IMPLEMENTATION OF LONG SHORT TERM MEMORY (LSTM) ALGORITHM FOR PREDICTING STOCK PRICE MOVEMENTS OF LQ45 INDEX (CASE STUDY: BBCA 2017 – 2023 STOCK PRICE)

Authors

  • Cindy Rahayu Universitas Malikussaleh ID
  • Dahlan Abdullah Universitas Malikussaleh ID
  • Zara Yunizar Universitas Malikussaleh ID

DOI:

https://doi.org/10.59733/besti.v1i2.6

Keywords:

LSTM, Stock, Prediction, Historical Data.

Abstract

This research aims to implement the Long Short Term Memory (LSTM) algorithm in predicting the movement of LQ45 stock prices. In this study, historical data of BBCA stock prices were used as an example of LSTM method implementation. The development process of the stock price prediction application begins with the collection of historical data, which then undergoes a preprocessing stage for normalization. The data is divided into training and testing sets, and transformed into suitable sequences for LSTM model input. The LSTM model is trained using the backpropagation through time algorithm and tested using the testing data.
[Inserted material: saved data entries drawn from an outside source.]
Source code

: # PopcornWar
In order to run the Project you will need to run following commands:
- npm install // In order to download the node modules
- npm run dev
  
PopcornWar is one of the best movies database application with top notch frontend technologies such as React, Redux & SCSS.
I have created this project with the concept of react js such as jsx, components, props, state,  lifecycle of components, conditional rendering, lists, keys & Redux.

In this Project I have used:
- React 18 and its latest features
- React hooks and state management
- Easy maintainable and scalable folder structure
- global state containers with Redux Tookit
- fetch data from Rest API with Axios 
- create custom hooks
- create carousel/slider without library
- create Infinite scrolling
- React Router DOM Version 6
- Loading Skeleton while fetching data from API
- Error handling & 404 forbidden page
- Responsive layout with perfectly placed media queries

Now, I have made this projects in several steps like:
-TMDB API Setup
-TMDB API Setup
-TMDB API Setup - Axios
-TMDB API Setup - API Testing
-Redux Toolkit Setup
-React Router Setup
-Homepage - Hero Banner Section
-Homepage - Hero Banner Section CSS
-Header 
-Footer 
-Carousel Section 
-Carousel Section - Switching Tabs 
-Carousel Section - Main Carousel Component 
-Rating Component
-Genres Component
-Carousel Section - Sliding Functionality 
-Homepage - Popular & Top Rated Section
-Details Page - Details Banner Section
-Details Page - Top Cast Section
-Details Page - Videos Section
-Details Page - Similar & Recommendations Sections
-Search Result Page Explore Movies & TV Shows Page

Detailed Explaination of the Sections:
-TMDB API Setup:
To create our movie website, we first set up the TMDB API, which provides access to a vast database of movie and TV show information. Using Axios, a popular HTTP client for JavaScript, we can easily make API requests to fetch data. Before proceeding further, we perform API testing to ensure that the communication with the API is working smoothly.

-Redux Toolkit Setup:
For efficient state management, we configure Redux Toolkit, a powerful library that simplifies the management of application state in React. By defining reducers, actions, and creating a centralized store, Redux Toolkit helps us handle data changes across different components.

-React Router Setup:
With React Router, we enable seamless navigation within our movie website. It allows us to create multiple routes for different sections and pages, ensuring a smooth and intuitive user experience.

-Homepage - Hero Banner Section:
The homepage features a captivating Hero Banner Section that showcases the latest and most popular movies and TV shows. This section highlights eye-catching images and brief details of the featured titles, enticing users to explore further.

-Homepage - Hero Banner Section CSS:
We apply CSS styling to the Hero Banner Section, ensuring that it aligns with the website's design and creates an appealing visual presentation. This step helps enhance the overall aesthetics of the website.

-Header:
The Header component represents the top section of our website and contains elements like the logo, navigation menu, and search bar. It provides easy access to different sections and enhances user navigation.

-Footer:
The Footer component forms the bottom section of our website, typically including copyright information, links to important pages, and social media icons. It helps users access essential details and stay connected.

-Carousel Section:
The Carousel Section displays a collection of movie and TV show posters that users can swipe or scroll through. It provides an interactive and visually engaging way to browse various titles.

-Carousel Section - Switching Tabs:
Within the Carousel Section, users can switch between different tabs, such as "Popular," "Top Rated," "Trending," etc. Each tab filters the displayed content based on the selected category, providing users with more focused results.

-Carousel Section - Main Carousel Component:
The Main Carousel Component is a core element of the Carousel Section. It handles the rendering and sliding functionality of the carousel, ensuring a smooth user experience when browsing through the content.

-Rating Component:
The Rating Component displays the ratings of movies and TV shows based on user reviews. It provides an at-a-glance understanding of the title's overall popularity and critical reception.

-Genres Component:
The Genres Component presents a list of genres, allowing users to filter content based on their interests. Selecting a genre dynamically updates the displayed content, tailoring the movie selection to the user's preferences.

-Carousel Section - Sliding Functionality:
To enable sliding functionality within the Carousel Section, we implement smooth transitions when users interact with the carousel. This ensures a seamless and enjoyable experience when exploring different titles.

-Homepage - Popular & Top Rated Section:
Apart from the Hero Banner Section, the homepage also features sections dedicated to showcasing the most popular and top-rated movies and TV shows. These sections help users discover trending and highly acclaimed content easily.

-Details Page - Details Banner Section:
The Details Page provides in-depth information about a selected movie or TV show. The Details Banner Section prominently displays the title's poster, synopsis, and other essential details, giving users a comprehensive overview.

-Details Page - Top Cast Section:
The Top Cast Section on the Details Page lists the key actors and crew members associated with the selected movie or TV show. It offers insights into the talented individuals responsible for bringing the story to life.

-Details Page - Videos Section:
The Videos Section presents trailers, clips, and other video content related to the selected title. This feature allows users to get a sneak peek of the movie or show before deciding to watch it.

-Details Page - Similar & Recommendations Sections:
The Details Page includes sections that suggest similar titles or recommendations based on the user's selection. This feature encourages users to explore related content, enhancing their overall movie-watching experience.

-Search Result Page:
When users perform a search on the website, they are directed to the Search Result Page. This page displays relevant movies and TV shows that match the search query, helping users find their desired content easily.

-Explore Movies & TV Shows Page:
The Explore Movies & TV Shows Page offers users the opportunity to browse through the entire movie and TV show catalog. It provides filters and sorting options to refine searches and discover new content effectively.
The predicted results from the LSTM model are compared with the actual labels using RMSE and MAPE metrics. Once satisfactory predictions are obtained, they are stored in a database and presented to users in the form of graphs and comparison tables. The implementation of LSTM in this research demonstrates prediction accuracy with an error percentage below 6%, with MAPE of 5.4772% and RMSE of 6.658%. Furthermore, the implementation of LSTM in the developed application using the latest historical data also yields low error percentages, with MAPE ranging from 3.7763% to 5.8048% for various stock price features. In conclusion, the LSTM method can be used for predicting stock price movements with satisfactory accuracy, providing valuable information for investment decision-making.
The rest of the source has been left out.